(Stored data)
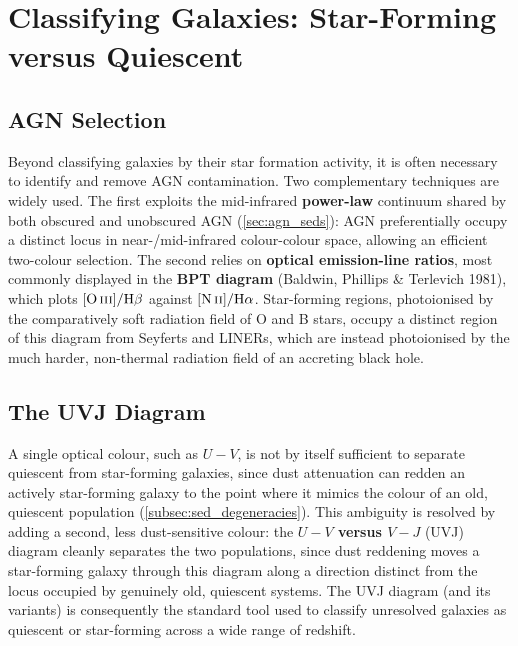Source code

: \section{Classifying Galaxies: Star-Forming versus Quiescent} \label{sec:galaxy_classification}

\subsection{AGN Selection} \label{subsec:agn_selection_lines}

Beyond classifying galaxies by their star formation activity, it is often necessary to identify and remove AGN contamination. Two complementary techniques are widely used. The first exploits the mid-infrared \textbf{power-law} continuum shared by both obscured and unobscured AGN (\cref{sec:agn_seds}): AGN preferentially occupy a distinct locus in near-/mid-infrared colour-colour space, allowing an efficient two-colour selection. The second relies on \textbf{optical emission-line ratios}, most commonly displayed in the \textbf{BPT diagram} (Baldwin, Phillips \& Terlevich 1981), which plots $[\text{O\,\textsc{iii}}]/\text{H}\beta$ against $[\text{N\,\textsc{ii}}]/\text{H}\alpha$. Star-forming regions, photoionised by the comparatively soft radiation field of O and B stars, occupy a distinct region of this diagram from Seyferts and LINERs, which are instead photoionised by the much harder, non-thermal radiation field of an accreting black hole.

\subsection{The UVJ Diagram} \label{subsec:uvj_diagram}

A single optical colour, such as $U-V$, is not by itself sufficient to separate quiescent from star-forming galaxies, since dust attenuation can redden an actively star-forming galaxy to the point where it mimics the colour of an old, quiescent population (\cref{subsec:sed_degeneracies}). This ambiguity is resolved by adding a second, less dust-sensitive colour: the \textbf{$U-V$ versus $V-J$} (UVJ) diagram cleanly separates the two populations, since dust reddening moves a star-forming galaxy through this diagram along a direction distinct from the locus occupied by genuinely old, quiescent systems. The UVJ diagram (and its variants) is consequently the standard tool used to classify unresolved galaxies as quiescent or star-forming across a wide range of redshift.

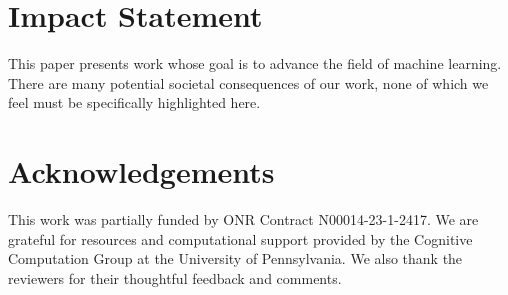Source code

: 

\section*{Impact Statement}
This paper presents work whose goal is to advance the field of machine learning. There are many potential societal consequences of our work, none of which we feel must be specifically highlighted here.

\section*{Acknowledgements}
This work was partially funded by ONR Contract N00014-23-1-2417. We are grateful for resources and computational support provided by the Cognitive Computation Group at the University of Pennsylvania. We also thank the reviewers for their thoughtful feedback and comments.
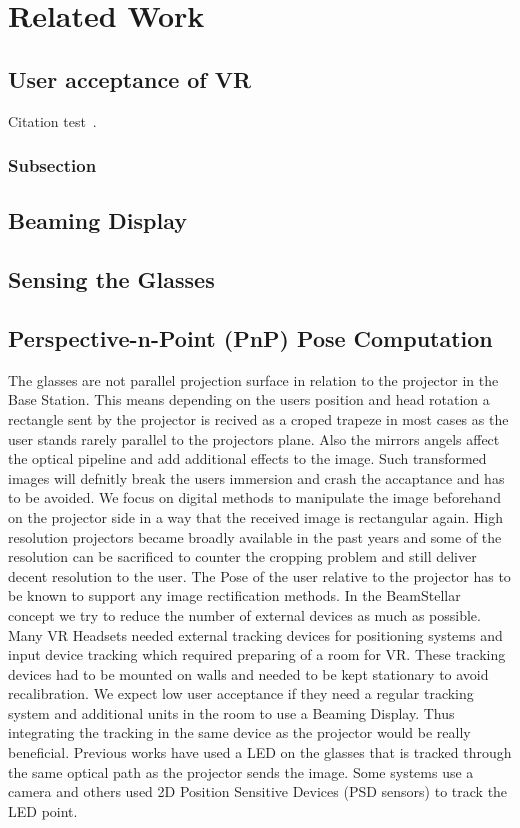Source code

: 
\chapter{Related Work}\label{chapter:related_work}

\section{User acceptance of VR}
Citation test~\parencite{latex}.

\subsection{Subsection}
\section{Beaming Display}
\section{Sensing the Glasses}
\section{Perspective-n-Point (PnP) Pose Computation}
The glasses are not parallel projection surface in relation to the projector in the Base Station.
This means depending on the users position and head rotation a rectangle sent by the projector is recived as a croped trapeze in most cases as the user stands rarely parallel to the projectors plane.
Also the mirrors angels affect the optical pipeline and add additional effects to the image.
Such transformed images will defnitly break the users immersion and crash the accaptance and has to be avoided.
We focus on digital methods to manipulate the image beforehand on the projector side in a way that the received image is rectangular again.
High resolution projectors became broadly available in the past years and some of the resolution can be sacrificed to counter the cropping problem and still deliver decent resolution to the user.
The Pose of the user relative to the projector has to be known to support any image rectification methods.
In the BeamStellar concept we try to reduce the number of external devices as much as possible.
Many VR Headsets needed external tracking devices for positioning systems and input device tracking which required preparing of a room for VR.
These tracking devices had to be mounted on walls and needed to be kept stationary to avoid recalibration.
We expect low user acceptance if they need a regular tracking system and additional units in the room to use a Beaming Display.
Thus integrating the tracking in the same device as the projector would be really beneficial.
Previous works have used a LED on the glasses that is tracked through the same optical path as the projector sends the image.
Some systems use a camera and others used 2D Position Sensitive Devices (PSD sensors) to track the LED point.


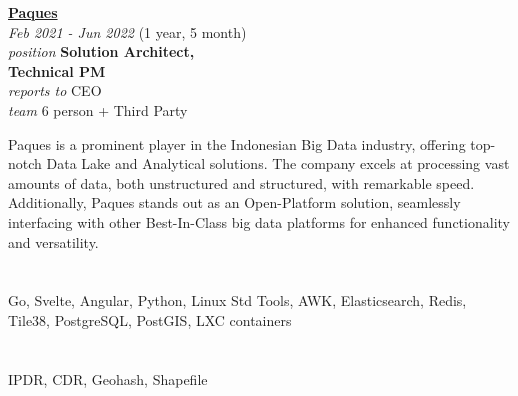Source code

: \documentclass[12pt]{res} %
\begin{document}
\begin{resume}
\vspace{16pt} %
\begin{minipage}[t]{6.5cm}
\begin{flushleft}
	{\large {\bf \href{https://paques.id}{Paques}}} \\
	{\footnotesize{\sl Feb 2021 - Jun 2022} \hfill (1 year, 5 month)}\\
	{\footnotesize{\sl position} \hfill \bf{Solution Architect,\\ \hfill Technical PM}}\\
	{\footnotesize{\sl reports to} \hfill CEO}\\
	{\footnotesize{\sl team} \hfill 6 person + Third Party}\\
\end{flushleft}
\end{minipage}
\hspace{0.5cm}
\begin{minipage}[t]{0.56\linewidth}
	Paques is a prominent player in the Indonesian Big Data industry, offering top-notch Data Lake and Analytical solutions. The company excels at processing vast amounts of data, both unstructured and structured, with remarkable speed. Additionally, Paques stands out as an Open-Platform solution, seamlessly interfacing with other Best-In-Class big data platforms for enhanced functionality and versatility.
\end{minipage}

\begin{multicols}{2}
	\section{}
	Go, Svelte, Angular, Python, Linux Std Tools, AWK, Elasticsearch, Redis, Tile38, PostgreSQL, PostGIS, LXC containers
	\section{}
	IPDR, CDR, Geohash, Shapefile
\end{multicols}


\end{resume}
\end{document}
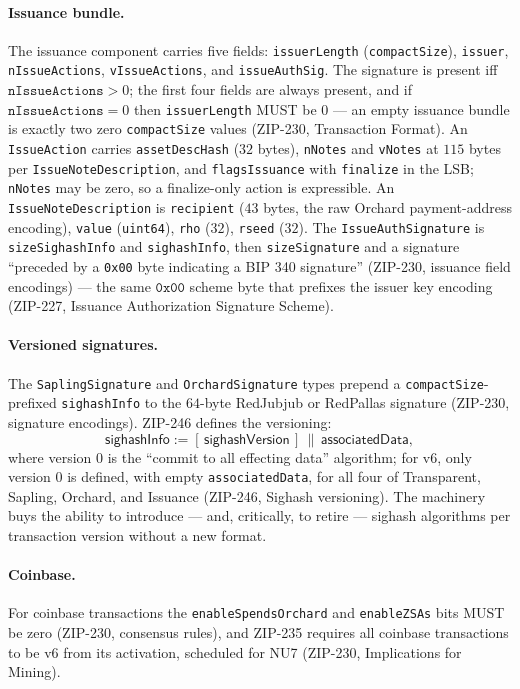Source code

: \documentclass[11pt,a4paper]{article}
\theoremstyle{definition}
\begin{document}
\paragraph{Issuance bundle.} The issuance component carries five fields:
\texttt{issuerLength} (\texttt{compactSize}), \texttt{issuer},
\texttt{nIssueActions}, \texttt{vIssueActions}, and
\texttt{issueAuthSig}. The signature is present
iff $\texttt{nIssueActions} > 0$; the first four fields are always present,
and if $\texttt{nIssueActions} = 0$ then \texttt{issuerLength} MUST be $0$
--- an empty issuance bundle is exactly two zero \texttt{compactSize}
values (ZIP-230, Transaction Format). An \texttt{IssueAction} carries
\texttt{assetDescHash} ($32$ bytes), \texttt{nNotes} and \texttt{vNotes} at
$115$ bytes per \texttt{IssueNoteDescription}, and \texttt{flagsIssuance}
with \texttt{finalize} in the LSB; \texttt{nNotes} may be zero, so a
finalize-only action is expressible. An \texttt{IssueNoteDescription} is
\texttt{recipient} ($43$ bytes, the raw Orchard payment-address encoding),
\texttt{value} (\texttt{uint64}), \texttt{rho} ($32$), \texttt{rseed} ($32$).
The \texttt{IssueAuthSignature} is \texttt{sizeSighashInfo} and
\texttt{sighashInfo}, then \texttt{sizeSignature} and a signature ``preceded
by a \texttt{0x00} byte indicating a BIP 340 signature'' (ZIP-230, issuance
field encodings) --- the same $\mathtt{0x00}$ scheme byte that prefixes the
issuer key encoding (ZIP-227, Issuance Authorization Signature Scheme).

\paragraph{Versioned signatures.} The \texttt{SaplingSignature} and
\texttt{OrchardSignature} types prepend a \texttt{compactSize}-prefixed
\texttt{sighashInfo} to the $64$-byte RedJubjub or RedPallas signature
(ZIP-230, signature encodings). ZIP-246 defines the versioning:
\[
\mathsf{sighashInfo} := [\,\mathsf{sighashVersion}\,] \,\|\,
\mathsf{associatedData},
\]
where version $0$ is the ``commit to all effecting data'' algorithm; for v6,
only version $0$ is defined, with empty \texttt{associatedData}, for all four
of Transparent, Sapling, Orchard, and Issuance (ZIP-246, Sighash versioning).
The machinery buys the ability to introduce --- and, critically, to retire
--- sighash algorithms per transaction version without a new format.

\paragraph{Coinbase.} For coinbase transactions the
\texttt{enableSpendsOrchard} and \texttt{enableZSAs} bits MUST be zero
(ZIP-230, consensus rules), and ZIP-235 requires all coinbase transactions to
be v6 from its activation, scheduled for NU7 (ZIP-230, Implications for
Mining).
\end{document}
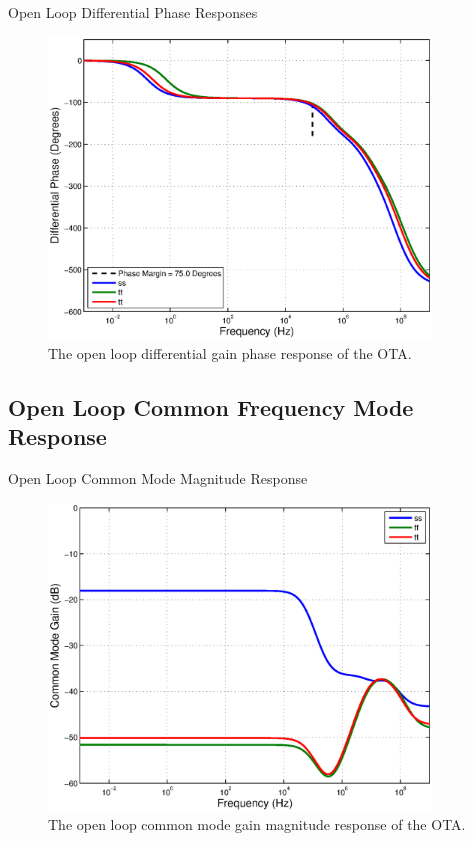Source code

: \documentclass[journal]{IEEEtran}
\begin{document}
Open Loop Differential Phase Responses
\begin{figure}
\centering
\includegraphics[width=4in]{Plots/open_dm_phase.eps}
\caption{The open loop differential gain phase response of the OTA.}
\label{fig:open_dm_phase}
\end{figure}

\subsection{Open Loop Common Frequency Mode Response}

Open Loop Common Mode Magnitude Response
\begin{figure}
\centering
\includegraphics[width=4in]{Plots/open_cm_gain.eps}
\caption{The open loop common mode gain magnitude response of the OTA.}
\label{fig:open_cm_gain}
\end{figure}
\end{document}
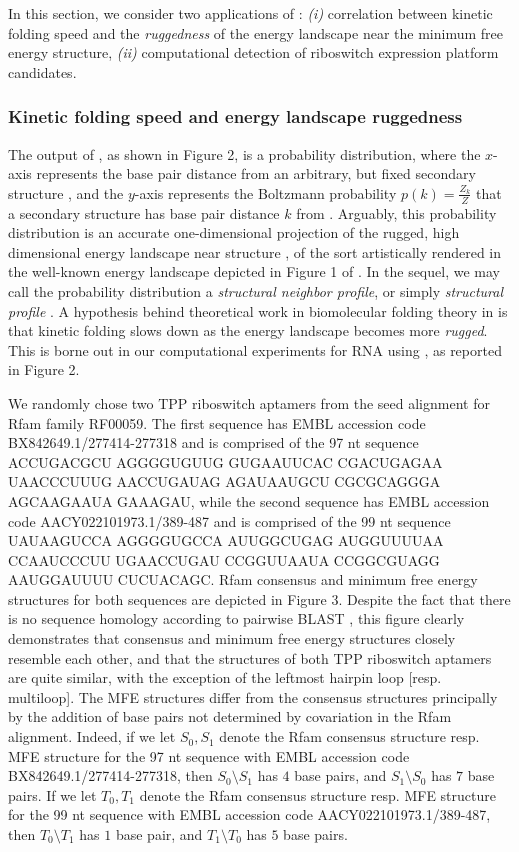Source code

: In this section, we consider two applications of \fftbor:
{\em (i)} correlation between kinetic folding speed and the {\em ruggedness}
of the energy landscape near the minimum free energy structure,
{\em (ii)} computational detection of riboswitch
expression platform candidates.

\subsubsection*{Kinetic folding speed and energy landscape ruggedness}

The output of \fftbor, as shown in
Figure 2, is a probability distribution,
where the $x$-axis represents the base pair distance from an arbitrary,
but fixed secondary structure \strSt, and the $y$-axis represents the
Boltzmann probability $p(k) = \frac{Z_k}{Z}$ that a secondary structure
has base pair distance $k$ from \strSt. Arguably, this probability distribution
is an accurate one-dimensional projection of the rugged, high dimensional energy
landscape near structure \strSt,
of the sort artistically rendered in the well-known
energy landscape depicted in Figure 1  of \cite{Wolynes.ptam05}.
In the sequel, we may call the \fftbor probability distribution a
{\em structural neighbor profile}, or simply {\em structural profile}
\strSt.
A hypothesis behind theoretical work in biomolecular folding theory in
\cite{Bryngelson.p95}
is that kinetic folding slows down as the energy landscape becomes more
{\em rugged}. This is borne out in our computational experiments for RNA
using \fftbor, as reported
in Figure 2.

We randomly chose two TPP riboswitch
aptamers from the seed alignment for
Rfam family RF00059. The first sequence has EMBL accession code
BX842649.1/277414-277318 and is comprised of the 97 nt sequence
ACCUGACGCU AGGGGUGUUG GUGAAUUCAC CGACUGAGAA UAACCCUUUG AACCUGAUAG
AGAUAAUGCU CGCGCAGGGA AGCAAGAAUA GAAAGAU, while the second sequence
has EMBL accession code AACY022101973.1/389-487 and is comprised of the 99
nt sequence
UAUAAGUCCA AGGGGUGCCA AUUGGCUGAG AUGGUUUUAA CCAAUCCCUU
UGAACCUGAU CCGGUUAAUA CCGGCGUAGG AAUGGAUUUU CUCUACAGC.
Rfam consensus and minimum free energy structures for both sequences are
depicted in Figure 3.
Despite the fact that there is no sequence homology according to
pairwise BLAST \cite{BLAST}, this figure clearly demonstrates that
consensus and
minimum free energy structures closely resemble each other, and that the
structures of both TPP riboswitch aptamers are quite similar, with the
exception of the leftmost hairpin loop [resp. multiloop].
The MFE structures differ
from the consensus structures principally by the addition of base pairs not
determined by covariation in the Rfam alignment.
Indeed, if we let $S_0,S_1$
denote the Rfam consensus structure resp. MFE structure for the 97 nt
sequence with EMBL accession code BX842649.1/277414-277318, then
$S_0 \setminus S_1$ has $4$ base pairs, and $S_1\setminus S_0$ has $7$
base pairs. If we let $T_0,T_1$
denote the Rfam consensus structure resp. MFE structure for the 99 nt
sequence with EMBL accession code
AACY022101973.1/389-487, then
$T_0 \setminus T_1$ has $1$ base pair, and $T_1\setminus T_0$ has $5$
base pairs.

#### WORK REQUIRED:
Each line of the records above that includes the string "accession" should be counted. Report the total alone.

#### ANSWER TO THIS EXERCISE:
4